Не хочу выстраивать иерархию, хвалить за проницательность, порицать за пустословие с благими намерениями (увы, такого было больше чем достаточно), вступать в полемику (диалог с коллегами минимизирован и в основной части книги). Лучший анализ поэзии (не только поэтики!) Самойлова, на мой взгляд, был сделан им самим в автопародии. Поскольку этот шедевр после первой публикации на шестнадцатой, юмористической, полосе «Литературной газеты» от 4 января 1978 года был напечатан лишь однажды [244–245], долгом своим почитаю привести его полностью. Благо, не велик. Надеюсь, издатели простят мне этот транжирский ход. И вовсе без комментариев, ибо однажды их уже выдал [Немзер, 2011].

Собачий вальс
(Из поэмы «Филей»)

Не пой, красавица…

(Мнение Пушкина)

 
Собака пела. (Та, что у попа
Была собакой. Но не в этом дело.)
Слегка смеркалось. И собака пела.
Возможно, потому, что мясо съела.
И поп о ней подумал:
«Не глупа!
Конечно, дрянь! Но голос – адамант.
Да я и сам, когда б не воспитанье,
Разбоем добывал бы пропитанье.
И даже в суке надо чтить талант…»
А сам в тот день хотел ее убить.
И даже нож готовил, может быть.
Но это пенье вороватой суки,
Ее бельканто, горловые звуки
Попа от злодеянья отвлекли…
Кругом был виден горизонт земли.
Стоял апрель. Из кухни пахло мясом.
И поп стал подпевать собаке басом.
 
[244–245]

Почти столь же удачно анализируется поэтическое мышление Самойлова в пародии его друга Юрия Левитанского «Арфа, Марфа и заяц» (1980).

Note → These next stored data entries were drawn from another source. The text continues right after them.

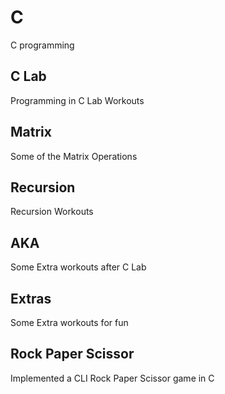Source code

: # C
C programming

## C Lab
Programming in C Lab Workouts

## Matrix 
Some of the Matrix Operations

## Recursion
Recursion Workouts

## AKA
Some Extra workouts after C Lab

## Extras
Some Extra workouts for fun

## Rock Paper Scissor
Implemented a CLI Rock Paper Scissor game in C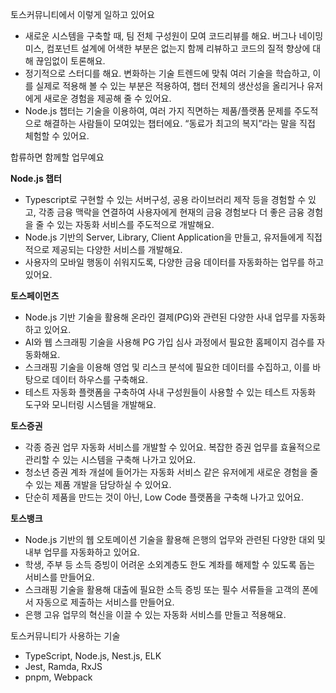 
토스커뮤니티에서 이렇게 일하고 있어요

- 새로운 시스템을 구축할 때, 팀 전체 구성원이 모여 코드리뷰를 해요. 버그나 네이밍미스, 컴포넌트 설계에 어색한 부분은 없는지 함께 리뷰하고 코드의 질적 향상에 대해 끊임없이 토론해요.
- 정기적으로 스터디를 해요. 변화하는 기술 트렌드에 맞춰 여러 기술을 학습하고, 이를 실제로 적용해 볼 수 있는 부분은 적용하여, 챕터 전체의 생산성을 올리거나 유저에게 새로운 경험을 제공해 줄 수 있어요.
- Node.js 챕터는 기술을 이용하여, 여러 가지 직면하는 제품/플랫폼 문제를 주도적으로 해결하는 사람들이 모여있는 챕터에요. “동료가 최고의 복지”라는 말을 직접 체험할 수 있어요.

합류하면 함께할 업무예요

**Node.js 챕터**
- Typescript로 구현할 수 있는 서버구성, 공용 라이브러리 제작 등을 경험할 수 있고, 각종 금융 맥락을 연결하여 사용자에게 현재의 금융 경험보다 더 좋은 금융 경험을 줄 수 있는 자동화 서비스를 주도적으로 개발해요.
- Node.js 기반의 Server, Library, Client Application을 만들고, 유저들에게 직접적으로 제공되는 다양한 서비스를 개발해요.
- 사용자의 모바일 행동이 쉬워지도록, 다양한 금융 데이터를 자동화하는 업무를 하고 있어요.

**토스페이먼츠**
- Node.js 기반 기술을 활용해 온라인 결제(PG)와 관련된 다양한 사내 업무를 자동화하고 있어요.
- AI와 웹 스크래핑 기술을 사용해 PG 가입 심사 과정에서 필요한 홈페이지 검수를 자동화해요.
- 스크래핑 기술을 이용해 영업 및 리스크 분석에 필요한 데이터를 수집하고, 이를 바탕으로 데이터 하우스를 구축해요.
- 테스트 자동화 플랫폼을 구축하여 사내 구성원들이 사용할 수 있는 테스트 자동화 도구와 모니터링 시스템을 개발해요.

**토스증권**
- 각종 증권 업무 자동화 서비스를 개발할 수 있어요. 복잡한 증권 업무를 효율적으로 관리할 수 있는 시스템을 구축해 나가고 있어요.
- 청소년 증권 계좌 개설에 들어가는 자동화 서비스 같은 유저에게 새로운 경험을 줄 수 있는 제품 개발을 담당하실 수 있어요.
- 단순히 제품을 만드는 것이 아닌, Low Code 플랫폼을 구축해 나가고 있어요.

**토스뱅크**
- Node.js 기반의 웹 오토메이션 기술을 활용해 은행의 업무와 관련된 다양한 대외 및 내부 업무를 자동화하고 있어요.
- 학생, 주부 등 소득 증빙이 어려운 소외계층도 한도 계좌를 해제할 수 있도록 돕는 서비스를 만들어요.
- 스크래핑 기술을 활용해 대출에 필요한 소득 증빙 또는 필수 서류들을 고객의 폰에서 자동으로 제출하는 서비스를 만들어요.
- 은행 고유 업무의 혁신을 이끌 수 있는 자동화 서비스를 만들고 적용해요.

토스커뮤니티가 사용하는 기술
- TypeScript, Node.js, Nest.js, ELK
- Jest, Ramda, RxJS
- pnpm, Webpack
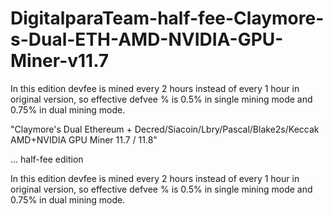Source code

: # DigitalparaTeam-half-fee-Claymore-s-Dual-ETH-AMD-NVIDIA-GPU-Miner-v11.7
In this edition devfee is mined every 2 hours instead of every 1 hour in original version, so effective defvee % is 0.5% in single mining mode and 0.75% in dual mining mode.


"Claymore's Dual Ethereum + Decred/Siacoin/Lbry/Pascal/Blake2s/Keccak AMD+NVIDIA GPU Miner 11.7 / 11.8"

... half-fee edition

In this edition devfee is mined every 2 hours instead of every 1 hour in original version, so effective defvee % is 0.5% in single mining mode and 0.75% in dual mining mode.
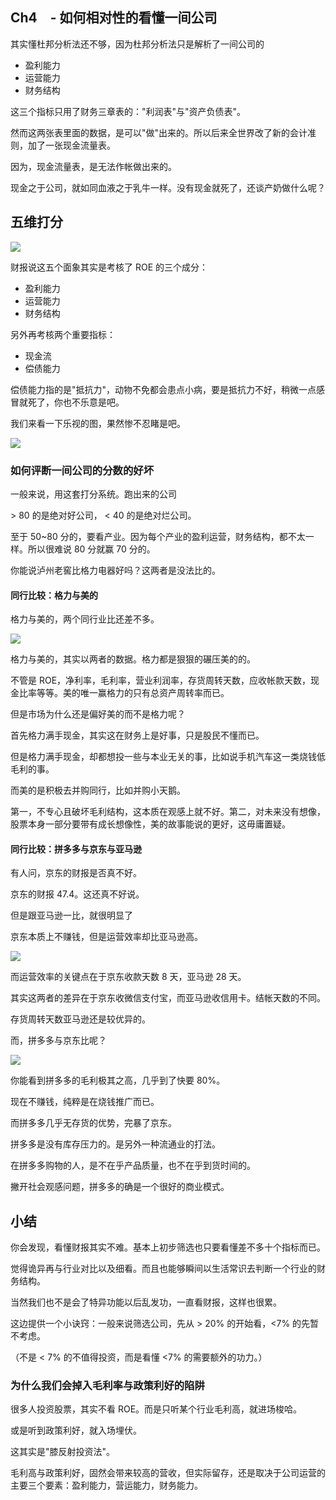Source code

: ## Ch4　- 如何相对性的看懂一间公司

其实懂杜邦分析法还不够，因为杜邦分析法只是解析了一间公司的

* 盈利能力
* 运营能力
* 财务结构

这三个指标只用了财务三章表的："利润表"与"资产负债表"。

然而这两张表里面的数据，是可以"做"出来的。所以后来全世界改了新的会计准则，加了一张现金流量表。

因为，现金流量表，是无法作帐做出来的。

现金之于公司，就如同血液之于乳牛一样。没有现金就死了，还谈产奶做什么呢？

## 五维打分

![](https://d.pr/i/lUXWf0+)

财报说这五个面象其实是考核了 ROE 的三个成分：

* 盈利能力
* 运营能力
* 财务结构

另外再考核两个重要指标：

* 现金流
* 偿债能力

偿债能力指的是"抵抗力"，动物不免都会患点小病，要是抵抗力不好，稍微一点感冒就死了，你也不乐意是吧。

我们来看一下乐视的图，果然惨不忍睹是吧。

![](https://d.pr/i/3APfV6+)

### 如何评断一间公司的分数的好坏

一般来说，用这套打分系统。跑出来的公司

\> 80 的是绝对好公司， < 40 的是绝对烂公司。

至于 50~80 分的，要看产业。因为每个产业的盈利运营，财务结构，都不太一样。所以很难说 80 分就赢 70 分的。

你能说泸州老窖比格力电器好吗？这两者是没法比的。

#### 同行比较：格力与美的

格力与美的，两个同行业比还差不多。

![](https://d.pr/i/pS5ebg+)

格力与美的，其实以两者的数据。格力都是狠狠的碾压美的的。

不管是 ROE，净利率，毛利率，营业利润率，存货周转天数，应收帐款天数，现金比率等等。美的唯一赢格力的只有总资产周转率而已。

但是市场为什么还是偏好美的而不是格力呢？

首先格力满手现金，其实这在财务上是好事，只是股民不懂而已。

但是格力满手现金，却都想投一些与本业无关的事，比如说手机汽车这一类烧钱低毛利的事。

而美的是积极去并购同行，比如并购小天鹅。

第一，不专心且破坏毛利结构，这本质在观感上就不好。第二，对未来没有想像，股票本身一部分要带有成长想像性，美的故事能说的更好，这毋庸置疑。


#### 同行比较：拼多多与京东与亚马逊

有人问，京东的财报是否真不好。

京东的财报 47.4。这还真不好说。

但是跟亚马逊一比，就很明显了

京东本质上不赚钱，但是运营效率却比亚马逊高。

![](https://d.pr/i/d2M8Wq+)

而运营效率的关键点在于京东收款天数 8 天，亚马逊 28 天。

其实这两者的差异在于京东收微信支付宝，而亚马逊收信用卡。结帐天数的不同。

存货周转天数亚马逊还是较优异的。

而，拼多多与京东比呢？

![](https://d.pr/i/B9ABkm+)

你能看到拼多多的毛利极其之高，几乎到了快要 80%。

现在不赚钱，纯粹是在烧钱推广而已。

而拼多多几乎无存货的优势，完暴了京东。

拼多多是没有库存压力的。是另外一种流通业的打法。

在拼多多购物的人，是不在乎产品质量，也不在乎到货时间的。

撇开社会观感问题，拼多多的确是一个很好的商业模式。

## 小结

你会发现，看懂财报其实不难。基本上初步筛选也只要看懂差不多十个指标而已。

觉得诡异再与行业对比以及细看。而且也能够瞬间以生活常识去判断一个行业的财务结构。

当然我们也不是会了特异功能以后乱发功，一直看财报，这样也很累。

这边提供一个小诀窍：一般来说筛选公司，先从 > 20% 的开始看，<7% 的先暂不考虑。

（不是 < 7% 的不值得投资，而是看懂 <7% 的需要额外的功力。）

### 为什么我们会掉入毛利率与政策利好的陷阱

很多人投资股票，其实不看 ROE。而是只听某个行业毛利高，就进场梭哈。

或是听到政策利好，就入场埋伏。

这其实是"膝反射投资法"。

毛利高与政策利好，固然会带来较高的营收，但实际留存，还是取决于公司运营的主要三个要素：盈利能力，营运能力，财务能力。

Здесь ограничусь цитированием зачина и коды:

 
В Опалихе,
возле Плаццо де Пеццо,
в котельной жил одинокий заяц,
который,
как это умеют зайцы,
долгими зимними вечерами
очень любил поиграть на арфе.
 
 
‹…›
 
 
А на чердаке распевала Марфа,
в манере, присущей одной лишь Марфе,
и я, задохнувшись, тогда подумал:
ах, арфа,
ах, Марфа,
ах, боже мой!
 
[Левитанский: 496, 497]

Но того счастливее трансформация безусловно пленительной строки Самойлова, совершенная Левитанским с помощью изменения одного звука (и соответственно – буквы) и замены буквы строчной на прописную: А эту Зину звали Анной… Отсылку тут давать неловко – комментаторы «Стихотворений» опирались на устную традицию. Можно только повторить, без изменений, но с уточнением, следующую за преобразованной строку Самойлова: «Она (здесь: шутка Левитанского. – А. Н.) была прекрасней всех» [149].

Представляя историю вопроса, нельзя вовсе обминуть еще один выразительный факт – лютую ненависть, которую Самойлов вызывал (при жизни и по смерти) и, похоже, вызывает сейчас у ряда литераторов, почему-то считающихся почвенниками. Убежден, что Давид Самойлович Самойлов (Кауфман) был связан с историей и судьбой России – не говоря уж о русском языке – неизмеримо крепче, чем его ненавистники.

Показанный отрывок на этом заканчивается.